Many in the mailing community, particularly the component of the industry that focuses on advertising, appear to agree with a great deal of what Mr. Donahoe says. They see the potential for cheap mailing rates if the Postal Service could shed much of its responsibility to rural America. They also see the abrogation of labor relationships as a potential boon to their interests. The mailing industry holds a view that is essentially that of American industry in general over the past thirty years — reduce costs, liquidate or outsource labor, and maximize profit at the expense of all other considerations.
Most of those who disagree with Mr. Donahoe’s vision do so on what amounts to a very limited basis. The unions and other employee organizations disagree with Mr. Donahoe’s tactical approaches to defining the Postal Service’s future, but they generally agree that the Postal Service must compete, that success will be achieved by accepting some of the regulatory strictures imposed on the Postal Service while loosening others, presumably maintaining those things which benefit labor while permitting behaviors that will enhance and increase revenues.
The politicians line up on the issue according to their ideological predispositions. So, many of the Republican politicians advocate for a Postal Service that moves more towards a privatized, lightly regulated model, one that more closely follows the model of the last thirty years of seeing value only in terms of maximized profits. Most of the Democrats appear interested in protecting their traditional constituencies in labor, but they also use the word “compete” as if competition, or what is often termed competition but is actually something much different, i.e. deregulation, will magically provide answers to all questions.
The unfortunate fact of the matter is that the discussions over the future of the Postal Service represent a concrete example of how stilted and narrow our economic discussions have become generally. We have become so enamored over theories of efficient markets and the value of unbridled competition that we have excised broader views on what makes for both a healthy economy and, more important, a healthy society.
Muddling the mission
Under the circumstances, it may be just as well that the 112th Congress failed to provide “reform” legislation. In the absence of legislation, Mr. Donahoe has continued to execute his plan, which is little more than liquidation disguised as consolidation. All of the currently proposed legislation would codify and legitimize that process. The Postal Service would be damaged beyond repair.
The proposed legislation perpetuates a failed structure that lacks basic qualities of oversight, transparency, and accountability. Any successful legislation must change the fundamental structure of the Postal Service — its management, its oversight, and its regulation. The new structure must have a clearly defined purpose, supported by a reasonable and sustainable rationale. It must provide reasonable means for the Postal Service to accomplish its defined mission in a fiscally responsible way; and that mission should be determined not simply by a limited view of profit and loss but by the value the mail network adds to both the national economy and society in general.

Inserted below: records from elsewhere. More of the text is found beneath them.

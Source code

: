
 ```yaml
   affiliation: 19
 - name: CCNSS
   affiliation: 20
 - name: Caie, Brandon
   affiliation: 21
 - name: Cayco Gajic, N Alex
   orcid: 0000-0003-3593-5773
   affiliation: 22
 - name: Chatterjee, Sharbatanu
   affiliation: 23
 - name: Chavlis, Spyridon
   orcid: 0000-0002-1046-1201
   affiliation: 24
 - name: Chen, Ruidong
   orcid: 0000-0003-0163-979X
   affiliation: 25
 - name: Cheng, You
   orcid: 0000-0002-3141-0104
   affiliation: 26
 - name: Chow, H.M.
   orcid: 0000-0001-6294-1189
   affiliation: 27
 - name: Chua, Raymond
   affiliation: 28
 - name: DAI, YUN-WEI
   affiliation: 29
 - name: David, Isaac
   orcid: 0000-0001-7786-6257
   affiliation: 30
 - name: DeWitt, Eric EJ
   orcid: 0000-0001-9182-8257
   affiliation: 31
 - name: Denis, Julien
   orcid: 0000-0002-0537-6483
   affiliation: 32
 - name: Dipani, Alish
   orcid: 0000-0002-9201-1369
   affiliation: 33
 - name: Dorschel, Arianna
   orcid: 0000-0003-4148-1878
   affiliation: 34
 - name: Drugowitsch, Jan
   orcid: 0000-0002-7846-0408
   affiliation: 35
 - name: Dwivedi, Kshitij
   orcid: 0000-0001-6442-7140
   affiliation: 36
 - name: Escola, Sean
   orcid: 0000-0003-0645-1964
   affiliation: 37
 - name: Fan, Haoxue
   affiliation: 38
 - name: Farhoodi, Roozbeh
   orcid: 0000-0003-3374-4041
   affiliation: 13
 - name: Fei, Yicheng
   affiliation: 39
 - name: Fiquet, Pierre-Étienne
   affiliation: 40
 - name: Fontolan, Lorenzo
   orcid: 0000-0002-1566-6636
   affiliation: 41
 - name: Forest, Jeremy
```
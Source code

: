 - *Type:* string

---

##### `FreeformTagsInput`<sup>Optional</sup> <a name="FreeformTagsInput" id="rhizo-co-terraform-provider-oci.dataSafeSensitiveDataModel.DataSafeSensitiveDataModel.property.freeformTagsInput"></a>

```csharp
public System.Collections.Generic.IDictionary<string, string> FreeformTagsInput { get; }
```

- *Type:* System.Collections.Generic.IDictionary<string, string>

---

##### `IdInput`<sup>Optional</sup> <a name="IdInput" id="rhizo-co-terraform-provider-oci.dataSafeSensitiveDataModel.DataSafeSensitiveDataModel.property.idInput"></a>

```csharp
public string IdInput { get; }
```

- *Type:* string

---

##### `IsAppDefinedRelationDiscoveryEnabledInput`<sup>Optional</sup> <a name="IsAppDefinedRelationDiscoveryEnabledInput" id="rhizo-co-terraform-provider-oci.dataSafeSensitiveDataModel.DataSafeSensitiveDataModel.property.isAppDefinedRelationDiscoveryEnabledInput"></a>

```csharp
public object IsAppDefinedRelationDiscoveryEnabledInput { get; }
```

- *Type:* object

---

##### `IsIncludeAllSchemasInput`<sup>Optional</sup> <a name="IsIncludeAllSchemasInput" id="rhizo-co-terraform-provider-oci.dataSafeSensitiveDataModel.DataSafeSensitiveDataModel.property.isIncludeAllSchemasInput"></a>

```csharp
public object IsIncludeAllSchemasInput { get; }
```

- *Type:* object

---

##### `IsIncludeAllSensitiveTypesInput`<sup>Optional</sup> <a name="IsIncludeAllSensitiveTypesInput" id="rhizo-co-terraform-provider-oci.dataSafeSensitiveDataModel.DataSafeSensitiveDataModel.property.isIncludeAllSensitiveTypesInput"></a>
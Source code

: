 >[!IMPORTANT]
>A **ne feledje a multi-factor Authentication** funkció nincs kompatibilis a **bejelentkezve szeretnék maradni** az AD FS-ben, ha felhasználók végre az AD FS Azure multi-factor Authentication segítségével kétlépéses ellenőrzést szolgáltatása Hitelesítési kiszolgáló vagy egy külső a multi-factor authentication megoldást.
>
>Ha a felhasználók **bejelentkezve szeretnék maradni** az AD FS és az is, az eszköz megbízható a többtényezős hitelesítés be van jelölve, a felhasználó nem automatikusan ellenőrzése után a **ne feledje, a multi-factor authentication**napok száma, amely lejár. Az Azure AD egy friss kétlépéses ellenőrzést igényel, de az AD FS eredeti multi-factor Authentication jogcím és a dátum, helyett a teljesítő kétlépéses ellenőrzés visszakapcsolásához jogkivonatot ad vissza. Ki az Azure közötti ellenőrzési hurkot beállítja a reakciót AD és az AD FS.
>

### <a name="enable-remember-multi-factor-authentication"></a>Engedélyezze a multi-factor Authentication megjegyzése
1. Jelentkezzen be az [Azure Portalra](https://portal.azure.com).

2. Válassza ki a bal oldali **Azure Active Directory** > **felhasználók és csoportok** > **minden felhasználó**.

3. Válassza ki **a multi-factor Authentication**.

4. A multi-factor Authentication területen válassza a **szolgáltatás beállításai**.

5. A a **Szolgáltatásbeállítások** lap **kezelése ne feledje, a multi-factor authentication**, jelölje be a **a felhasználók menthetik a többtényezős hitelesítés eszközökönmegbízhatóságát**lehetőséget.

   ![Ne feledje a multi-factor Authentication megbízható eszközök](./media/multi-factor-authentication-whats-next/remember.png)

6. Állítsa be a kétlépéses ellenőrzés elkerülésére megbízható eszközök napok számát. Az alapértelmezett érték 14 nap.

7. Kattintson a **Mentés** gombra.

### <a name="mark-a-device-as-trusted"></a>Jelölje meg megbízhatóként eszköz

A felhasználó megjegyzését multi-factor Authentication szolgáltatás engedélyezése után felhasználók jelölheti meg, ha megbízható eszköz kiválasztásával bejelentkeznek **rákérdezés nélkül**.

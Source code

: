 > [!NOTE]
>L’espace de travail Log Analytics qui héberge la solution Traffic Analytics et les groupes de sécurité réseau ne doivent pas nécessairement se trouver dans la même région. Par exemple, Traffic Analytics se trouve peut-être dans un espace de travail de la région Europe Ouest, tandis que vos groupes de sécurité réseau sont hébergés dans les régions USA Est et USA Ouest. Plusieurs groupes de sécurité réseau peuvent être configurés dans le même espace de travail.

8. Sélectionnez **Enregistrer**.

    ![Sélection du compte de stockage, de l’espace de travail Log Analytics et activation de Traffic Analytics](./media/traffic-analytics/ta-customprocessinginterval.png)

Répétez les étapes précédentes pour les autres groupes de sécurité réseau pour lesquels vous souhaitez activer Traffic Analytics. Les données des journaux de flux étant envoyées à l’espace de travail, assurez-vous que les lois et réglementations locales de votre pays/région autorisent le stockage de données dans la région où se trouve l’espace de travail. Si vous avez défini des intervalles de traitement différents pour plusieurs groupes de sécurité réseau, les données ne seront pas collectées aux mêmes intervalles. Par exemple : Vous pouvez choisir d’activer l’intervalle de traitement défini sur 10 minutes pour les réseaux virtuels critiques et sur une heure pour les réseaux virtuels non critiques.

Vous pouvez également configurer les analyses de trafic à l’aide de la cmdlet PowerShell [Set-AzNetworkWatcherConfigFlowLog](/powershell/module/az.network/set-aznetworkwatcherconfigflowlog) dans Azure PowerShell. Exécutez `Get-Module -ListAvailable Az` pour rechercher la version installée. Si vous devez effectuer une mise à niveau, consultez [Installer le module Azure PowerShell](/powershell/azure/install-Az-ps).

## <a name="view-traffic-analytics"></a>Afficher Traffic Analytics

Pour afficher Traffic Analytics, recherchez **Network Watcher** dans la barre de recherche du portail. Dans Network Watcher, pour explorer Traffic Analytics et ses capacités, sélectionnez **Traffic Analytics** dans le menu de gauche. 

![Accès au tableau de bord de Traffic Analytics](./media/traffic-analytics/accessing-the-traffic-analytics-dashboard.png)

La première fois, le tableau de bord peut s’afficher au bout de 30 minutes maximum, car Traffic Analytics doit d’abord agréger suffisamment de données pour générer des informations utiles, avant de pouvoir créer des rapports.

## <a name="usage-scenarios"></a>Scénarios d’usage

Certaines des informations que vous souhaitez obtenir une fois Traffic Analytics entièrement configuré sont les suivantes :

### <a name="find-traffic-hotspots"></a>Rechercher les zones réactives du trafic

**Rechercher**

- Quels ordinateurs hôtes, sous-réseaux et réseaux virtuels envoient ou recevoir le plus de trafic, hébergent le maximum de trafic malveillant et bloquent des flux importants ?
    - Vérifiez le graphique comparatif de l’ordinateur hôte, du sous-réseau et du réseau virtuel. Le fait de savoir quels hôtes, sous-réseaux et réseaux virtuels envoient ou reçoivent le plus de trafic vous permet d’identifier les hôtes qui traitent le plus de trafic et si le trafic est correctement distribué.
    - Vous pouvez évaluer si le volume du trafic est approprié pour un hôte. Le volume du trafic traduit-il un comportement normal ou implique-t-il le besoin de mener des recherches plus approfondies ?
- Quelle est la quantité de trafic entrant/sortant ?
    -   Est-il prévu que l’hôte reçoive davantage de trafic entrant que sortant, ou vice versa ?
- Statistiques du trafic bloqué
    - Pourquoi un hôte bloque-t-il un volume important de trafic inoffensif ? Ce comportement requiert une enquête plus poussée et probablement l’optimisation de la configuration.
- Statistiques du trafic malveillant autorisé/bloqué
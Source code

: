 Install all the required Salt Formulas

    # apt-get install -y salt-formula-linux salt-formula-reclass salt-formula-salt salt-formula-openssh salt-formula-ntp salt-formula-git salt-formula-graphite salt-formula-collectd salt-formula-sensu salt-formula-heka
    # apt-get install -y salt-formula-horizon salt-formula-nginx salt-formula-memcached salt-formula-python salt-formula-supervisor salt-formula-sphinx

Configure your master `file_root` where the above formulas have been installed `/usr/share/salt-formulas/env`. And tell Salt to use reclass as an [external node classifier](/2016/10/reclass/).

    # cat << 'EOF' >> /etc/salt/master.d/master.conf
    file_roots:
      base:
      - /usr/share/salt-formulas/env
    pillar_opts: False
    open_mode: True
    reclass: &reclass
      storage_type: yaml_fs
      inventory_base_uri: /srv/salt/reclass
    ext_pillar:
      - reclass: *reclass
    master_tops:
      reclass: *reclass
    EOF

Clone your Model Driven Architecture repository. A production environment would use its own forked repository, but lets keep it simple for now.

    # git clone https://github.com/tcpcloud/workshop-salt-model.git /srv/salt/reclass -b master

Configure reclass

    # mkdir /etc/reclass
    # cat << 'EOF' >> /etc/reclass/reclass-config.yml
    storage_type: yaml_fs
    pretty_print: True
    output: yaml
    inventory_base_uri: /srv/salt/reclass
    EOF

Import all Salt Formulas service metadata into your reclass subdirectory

The current entity known as the USPS has a muddled mission. On the one hand, it is tasked to “bind the nation together,” while on the other hand, it is expected to act more “businesslike.” In this context, businesslike does not necessarily seem to mean more efficient but merely more profitable.
To be efficient is a goal characteristic of almost all infrastructures, whether they be public or private, profit or non-profit, but simply to become more profitable is a goal only of a profit-seeking enterprise. As currently defined and executed, the expectations for the Postal Service are incoherent at best and mutually exclusive at worst. The reality is something wholly unintended: a supposedly regulated and directed government monopoly that is, in actuality, engaged in the transfer of a popular and common infrastructure network into the hands of private, for-profit hands that effectively possess monopoly powers.
Our current state demonstrates both a failure of vision and a failure of execution. The result is likely to be a repeat of the failures we have witnessed in other forms of national infrastructure — failures that limit our potential for economic growth while leaving consumers with poorer service and higher prices.
The failed promise of deregulation
“Bad Connections,” a recent piece in the New York Times authored by David Cay Johnston, details the state of our telecommunications industry. When the industry was deregulated, we were promised “innovation, better service and lower prices.” Instead we are saddled with a cellular and broadband network that is poor in service and high in price. Our internet speeds rank 26th in the world, we pay the sixth highest median price for internet data, and our coverage model is poor. The deregulated marketplace has resulted not in more competition but in consolidation, which essentially gives two companies monopoly powers over the market.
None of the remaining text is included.